- Betty Ann Davies, Sydney Howard and Mae Bacon in the film
- Directed by: Michael Hankinson
- Written by: Edgar Wallace (novel) Daniel Wheddon D. B. Wyndham-Lewis Gerard Fairlie Cyril Gardner Irving Leroy
- Produced by: Jack Raymond
- Starring: Sydney Howard Betty Ann Davies Fred Conyngham Cecil Humphreys
- Cinematography: Francis Carver
- Edited by: John E. Morris
- Music by: Percival Mackey
- Production company: British & Dominions Film Corporation
- Distributed by: United Artists
- Release date: September 1936;
- Running time: 72 minutes
- Country: United Kingdom
- Language: English

= Chick (1936 film) =

1936 British film by Michael Hankinson

Chick is a 1936 British comedy crime film directed by Michael Hankinson and starring Sydney Howard, Betty Ann Davies and Fred Conyngham.

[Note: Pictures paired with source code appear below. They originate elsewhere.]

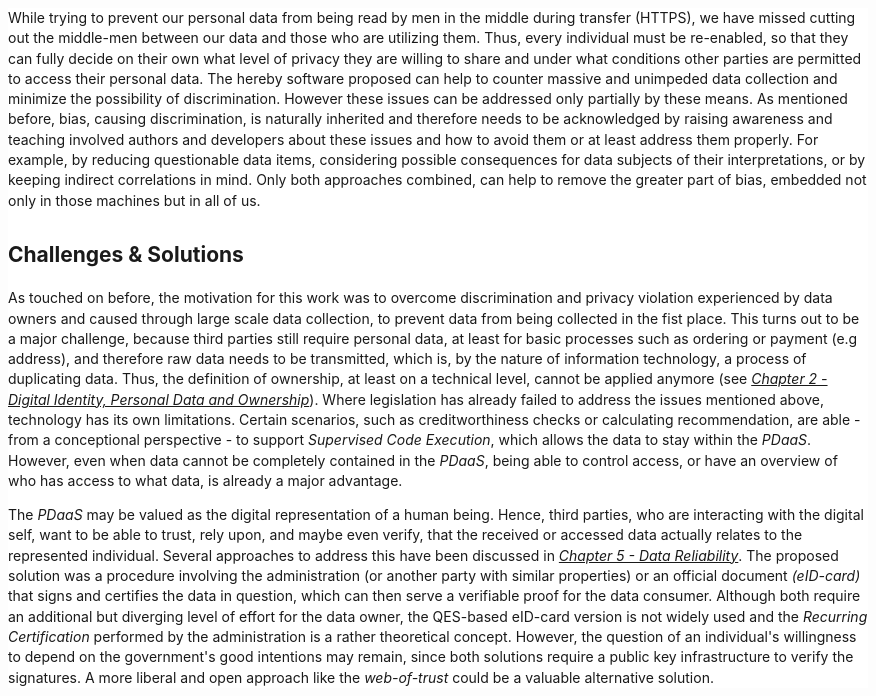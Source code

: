 While trying to prevent our personal data from being read by men in the middle during transfer 
(HTTPS), we have missed cutting out the middle-men between our data and those who are utilizing them.
Thus, every individual must be re-enabled, so that they can fully decide on their own what level of 
privacy they are willing to share and under what conditions other parties are permitted to access 
their personal data. 
The hereby software proposed can help to counter massive and unimpeded data collection and minimize the 
possibility of discrimination. However these issues can be addressed only partially by these means. As 
mentioned before, bias, causing discrimination, is naturally inherited and therefore needs to be 
acknowledged by raising awareness and teaching involved authors and developers about these issues 
and how to avoid them or at least address them properly. For example, by reducing questionable 
data items, considering possible consequences for data subjects of their interpretations, or by 
keeping indirect correlations in mind. Only both approaches combined, can help to remove the greater 
part of bias, embedded not only in those machines but in all of us.



## Challenges & Solutions

As touched on before, the motivation for this work was to overcome discrimination and 
privacy violation experienced by data owners and caused through large scale data collection, to 
prevent data from being collected in the fist place. This turns out to be a major challenge, because 
third parties still require personal data, at least for basic processes such as ordering or payment 
(e.g address), and therefore raw data needs to be transmitted, which is, by the 
nature of information technology, a process of duplicating data. Thus, the definition of ownership, 
at least on a technical level, cannot be applied anymore 
(see *[Chapter 2 - Digital Identity, Personal Data and Ownership](#def--ownership)*). Where 
legislation has already failed to address the issues mentioned above, technology has its own
limitations. Certain scenarios, such as creditworthiness checks or calculating 
recommendation, are able - from a conceptional perspective - to support *Supervised Code Execution*, 
which allows the data to stay within the *PDaaS*. However, even when data cannot be completely contained in the *PDaaS*, being able to control access, or have an overview of who has access to what data, is already a major advantage.

The *PDaaS* may be valued as the digital representation of a human being. Hence, third parties, who
are interacting with the digital self, want to be able to trust, rely upon, and maybe even verify, 
that the received or accessed data actually relates to the represented individual.
Several approaches to address this have been discussed in 
*[Chapter 5 - Data Reliability](#data-reliability)*. The proposed solution was a procedure involving 
the administration (or another party with similar properties) or an official document *(eID-card)*
that signs and certifies the data in question, which can then serve a verifiable proof for the data
consumer. Although both require an additional but diverging level of effort for the data 
owner, the QES-based eID-card version is not widely used and the *Recurring Certification* performed 
by the administration is a rather theoretical concept.
However, the question of an individual's willingness to depend on the government's good intentions may 
remain, since  both solutions require a public key infrastructure to verify the signatures.
A more liberal and open approach like the *web-of-trust* could be a valuable alternative solution.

It was written by Daniel Wheddon, D. B. Wyndham-Lewis, Gerard Fairlie, Cyril Gardner and Irving Leroy, based on the 1923 novel of the same title by Edgar Wallace, which had previously been made into a 1928 silent film. The film was made at Elstree Studios. The hall porter at an Oxbridge College inherits an Earldom and enjoys a series of adventures.

==Plot==
Chick Beane is University porter who inherits an Earldom. He is pounced upon by a gang of villains running a fraudulent financial oil scheme, thinking his honest face and title would be useful as Chairman of their crooked business's board. The crooks are foiled when they try to escape with their takings, and it turns out that their land, while barren of oil, has valuable mineral waters. It also turns out that Beane is not entitled to an Earldom after all, and he retreats to run a pub financed by the now legitimate company.

==Cast==
- Sydney Howard as Chick Beane
- Betty Ann Davies as Peggy
- Fred Conyngham as Sir Anthony Monsard
- Cecil Humphreys as Sturgis
- Mae Bacon as Gert
- Wallace Geoffrey as Latimer
- Aubrey Mather as the Dean
- Arthur Chesney as Lord Frensham
- Edmund D'Alby as Rennie
- Robert Nainby as Mr Beane
- Merle Tottenham as maid
- Aubrey Fitzgerald as Banks
- Fred Rains as warden
- Eric Micklewood as undergraduate
- Joe Monkhouse as Mason
- Richard Morris as clerk
- Aubrey Pollock as lawyer

== Reception ==
The Daily Film Renter wrote: "Slender narrative lacks originality, general effect being somewhat feeble and far-fetched, while Howard is forced to rely for laughs on exploitation of familiar eccentricities. ... Offering purely for star fans."

Picture Show wrote: "The pace is slow and the supporting cast have little to do."